_TASK DETAILS_.
Where the string "cease" shows up in a line of the records, copy that line.

_RECORDS SHOWN_.
* * *

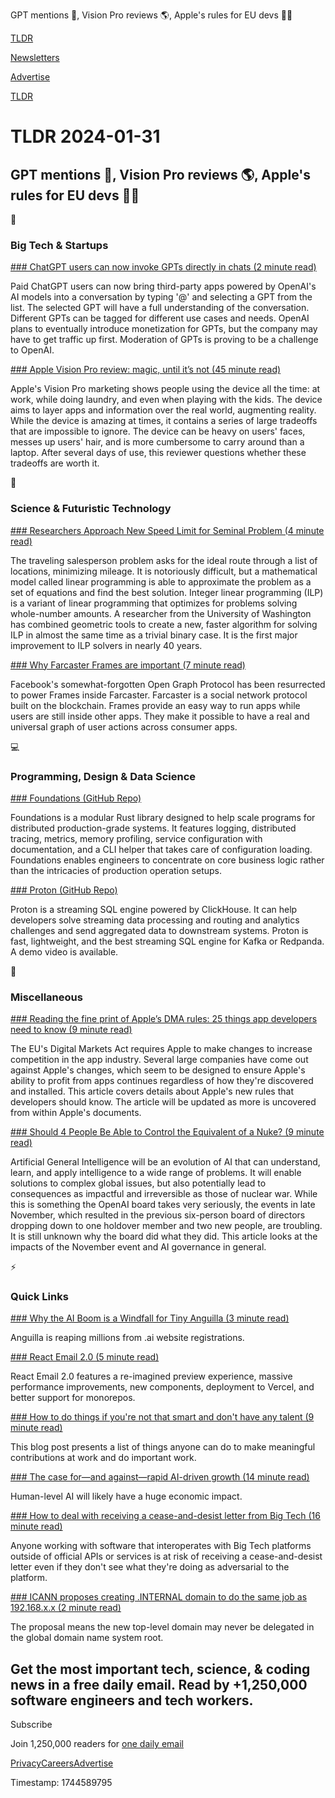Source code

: GPT mentions 🤖, Vision Pro reviews 🌎, Apple's rules for EU devs 👨‍💻

[TLDR](/)

[Newsletters](/newsletters)

[Advertise](https://advertise.tldr.tech/)

[TLDR](/)

# TLDR 2024-01-31

## GPT mentions 🤖, Vision Pro reviews 🌎, Apple's rules for EU devs 👨‍💻

📱

### Big Tech & Startups

[### ChatGPT users can now invoke GPTs directly in chats (2 minute read)](https://techcrunch.com/2024/01/30/chatgpt-users-can-now-invoke-gpts-directly-in-chats/?utm_source=tldrnewsletter)

Paid ChatGPT users can now bring third-party apps powered by OpenAI's AI models into a conversation by typing '@' and selecting a GPT from the list. The selected GPT will have a full understanding of the conversation. Different GPTs can be tagged for different use cases and needs. OpenAI plans to eventually introduce monetization for GPTs, but the company may have to get traffic up first. Moderation of GPTs is proving to be a challenge to OpenAI.

[### Apple Vision Pro review: magic, until it’s not (45 minute read)](https://www.theverge.com/24054862/apple-vision-pro-review-vr-ar-headset-features-price?utm_source=tldrnewsletter)

Apple's Vision Pro marketing shows people using the device all the time: at work, while doing laundry, and even when playing with the kids. The device aims to layer apps and information over the real world, augmenting reality. While the device is amazing at times, it contains a series of large tradeoffs that are impossible to ignore. The device can be heavy on users' faces, messes up users' hair, and is more cumbersome to carry around than a laptop. After several days of use, this reviewer questions whether these tradeoffs are worth it.

🚀

### Science & Futuristic Technology

[### Researchers Approach New Speed Limit for Seminal Problem (4 minute read)](https://www.quantamagazine.org/researchers-approach-new-speed-limit-for-seminal-problem-20240129/?utm_source=tldrnewsletter)

The traveling salesperson problem asks for the ideal route through a list of locations, minimizing mileage. It is notoriously difficult, but a mathematical model called linear programming is able to approximate the problem as a set of equations and find the best solution. Integer linear programming (ILP) is a variant of linear programming that optimizes for problems solving whole-number amounts. A researcher from the University of Washington has combined geometric tools to create a new, faster algorithm for solving ILP in almost the same time as a trivial binary case. It is the first major improvement to ILP solvers in nearly 40 years.

[### Why Farcaster Frames are important (7 minute read)](https://blog.spindl.xyz/p/why-farcaster-frames-are-important?utm_source=tldrnewsletter)

Facebook's somewhat-forgotten Open Graph Protocol has been resurrected to power Frames inside Farcaster. Farcaster is a social network protocol built on the blockchain. Frames provide an easy way to run apps while users are still inside other apps. They make it possible to have a real and universal graph of user actions across consumer apps.

💻

### Programming, Design & Data Science

[### Foundations (GitHub Repo)](https://github.com/cloudflare/foundations?utm_source=tldrnewsletter)

Foundations is a modular Rust library designed to help scale programs for distributed production-grade systems. It features logging, distributed tracing, metrics, memory profiling, service configuration with documentation, and a CLI helper that takes care of configuration loading. Foundations enables engineers to concentrate on core business logic rather than the intricacies of production operation setups.

[### Proton (GitHub Repo)](https://github.com/timeplus-io/proton?utm_source=tldrnewsletter)

Proton is a streaming SQL engine powered by ClickHouse. It can help developers solve streaming data processing and routing and analytics challenges and send aggregated data to downstream systems. Proton is fast, lightweight, and the best streaming SQL engine for Kafka or Redpanda. A demo video is available.

🎁

### Miscellaneous

[### Reading the fine print of Apple’s DMA rules: 25 things app developers need to know (9 minute read)](https://techcrunch.com/2024/01/30/reading-the-fine-print-of-apples-dma-rules-25-things-app-developers-need-to-know/?utm_source=tldrnewsletter)

The EU's Digital Markets Act requires Apple to make changes to increase competition in the app industry. Several large companies have come out against Apple's changes, which seem to be designed to ensure Apple's ability to profit from apps continues regardless of how they're discovered and installed. This article covers details about Apple's new rules that developers should know. The article will be updated as more is uncovered from within Apple's documents.

[### Should 4 People Be Able to Control the Equivalent of a Nuke? (9 minute read)](https://www.politico.com/news/magazine/2024/01/30/will-hurd-ai-regulation-00136941?utm_source=tldrnewsletter)

Artificial General Intelligence will be an evolution of AI that can understand, learn, and apply intelligence to a wide range of problems. It will enable solutions to complex global issues, but also potentially lead to consequences as impactful and irreversible as those of nuclear war. While this is something the OpenAI board takes very seriously, the events in late November, which resulted in the previous six-person board of directors dropping down to one holdover member and two new people, are troubling. It is still unknown why the board did what they did. This article looks at the impacts of the November event and AI governance in general.

⚡

### Quick Links

[### Why the AI Boom is a Windfall for Tiny Anguilla (3 minute read)](https://spectrum.ieee.org/ai-domains?utm_source=tldrnewsletter)

Anguilla is reaping millions from .ai website registrations.

[### React Email 2.0 (5 minute read)](https://resend.com/blog/react-email-2?utm_source=tldrnewsletter)

React Email 2.0 features a re-imagined preview experience, massive performance improvements, new components, deployment to Vercel, and better support for monorepos.

[### How to do things if you're not that smart and don't have any talent (9 minute read)](https://adaobi.substack.com/p/how-to-do-things-if-youre-not-that?utm_source=tldrnewsletter)

This blog post presents a list of things anyone can do to make meaningful contributions at work and do important work.

[### The case for—and against—rapid AI-driven growth (14 minute read)](https://www.understandingai.org/p/the-case-forand-againstrapid-ai-driven?utm_source=tldrnewsletter)

Human-level AI will likely have a huge economic impact.

[### How to deal with receiving a cease-and-desist letter from Big Tech (16 minute read)](https://12challenges.substack.com/p/how-to-deal-with-receiving-a-cease?utm_source=tldrnewsletter)

Anyone working with software that interoperates with Big Tech platforms outside of official APIs or services is at risk of receiving a cease-and-desist letter even if they don't see what they're doing as adversarial to the platform.

[### ICANN proposes creating .INTERNAL domain to do the same job as 192.168.x.x (2 minute read)](https://www.theregister.com/2024/01/29/icann_internal_tld/?utm_source=tldrnewsletter)

The proposal means the new top-level domain may never be delegated in the global domain name system root.

## Get the most important tech, science, & coding news in a free daily email. Read by +1,250,000 software engineers and tech workers.

Subscribe

Join 1,250,000 readers for [one daily email](/api/latest/tech)

[Privacy](/privacy)[Careers](https://jobs.ashbyhq.com/tldr.tech)[Advertise](/tech/advertise)

Timestamp: 1744589795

* * *

_SOLUTION TO THIS EXERCISE_.
[### How to deal with receiving a cease-and-desist letter from Big Tech (16 minute read)](https://12challenges.substack.com/p/how-to-deal-with-receiving-a-cease?utm_source=tldrnewsletter)
Anyone working with software that interoperates with Big Tech platforms outside of official APIs or services is at risk of receiving a cease-and-desist letter even if they don't see what they're doing as adversarial to the platform.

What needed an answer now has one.